## Instructions to follow
Among the entries below, how many lines include "label"? Answer with the number only.

## Stored records
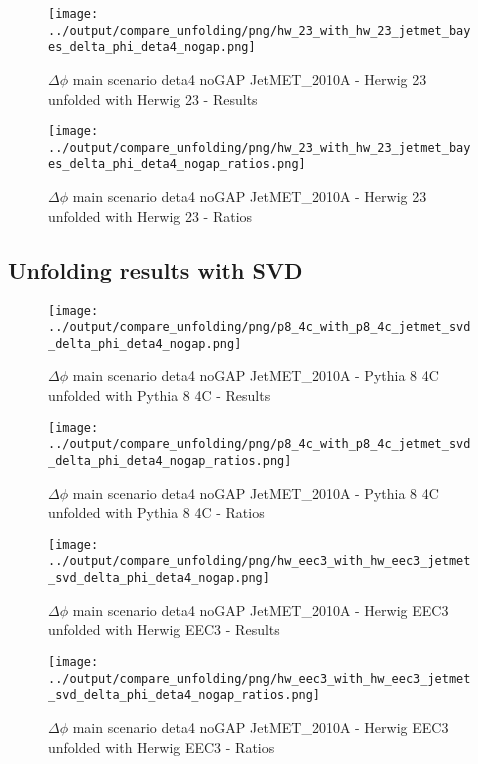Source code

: \documentclass[11pt]{book}
\begin{document}
\begin{figure}[ht]
\centering
\texttt{[image: ../output/compare\_unfolding/png/hw\_23\_with\_hw\_23\_jetmet\_bayes\_delta\_phi\_deta4\_nogap.png]}
\caption{$\Delta\phi$ main scenario deta4 noGAP JetMET\_2010A - Herwig 23 unfolded with Herwig 23 - Results}
\label{hw_23_hw_23_jetmet_bayes_delta_phi_deta4_nogap_a}
\end{figure}

\begin{figure}[ht]
\centering
\texttt{[image: ../output/compare\_unfolding/png/hw\_23\_with\_hw\_23\_jetmet\_bayes\_delta\_phi\_deta4\_nogap\_ratios.png]}
\caption{$\Delta\phi$ main scenario deta4 noGAP JetMET\_2010A - Herwig 23 unfolded with Herwig 23 - Ratios}
\label{hw_23_hw_23_jetmet_bayes_delta_phi_deta4_nogap_b}
\end{figure}


\clearpage
\subsection{Unfolding results with SVD}

\begin{figure}[ht]
\centering
\texttt{[image: ../output/compare\_unfolding/png/p8\_4c\_with\_p8\_4c\_jetmet\_svd\_delta\_phi\_deta4\_nogap.png]}
\caption{$\Delta\phi$ main scenario deta4 noGAP JetMET\_2010A - Pythia 8 4C unfolded with Pythia 8 4C - Results}
\label{p8_p8_jetmet_svd_delta_phi_deta4_nogap_a}
\end{figure}

\begin{figure}[ht]
\centering
\texttt{[image: ../output/compare\_unfolding/png/p8\_4c\_with\_p8\_4c\_jetmet\_svd\_delta\_phi\_deta4\_nogap\_ratios.png]}
\caption{$\Delta\phi$ main scenario deta4 noGAP JetMET\_2010A - Pythia 8 4C unfolded with Pythia 8 4C - Ratios}
\label{p8_p8_jetmet_svd_delta_phi_deta4_nogap_b}
\end{figure}

\begin{figure}[ht]
\centering
\texttt{[image: ../output/compare\_unfolding/png/hw\_eec3\_with\_hw\_eec3\_jetmet\_svd\_delta\_phi\_deta4\_nogap.png]}
\caption{$\Delta\phi$ main scenario deta4 noGAP JetMET\_2010A - Herwig EEC3 unfolded with Herwig EEC3 - Results}
\label{hw_eec3_hw_eec3_jetmet_svd_delta_phi_deta4_nogap_a}
\end{figure}

\begin{figure}[ht]
\centering
\texttt{[image: ../output/compare\_unfolding/png/hw\_eec3\_with\_hw\_eec3\_jetmet\_svd\_delta\_phi\_deta4\_nogap\_ratios.png]}
\caption{$\Delta\phi$ main scenario deta4 noGAP JetMET\_2010A - Herwig EEC3 unfolded with Herwig EEC3 - Ratios}
\label{hw_eec3_hw_eec3_jetmet_svd_delta_phi_deta4_nogap_b}
\end{figure}
\end{document}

## Solved problem
6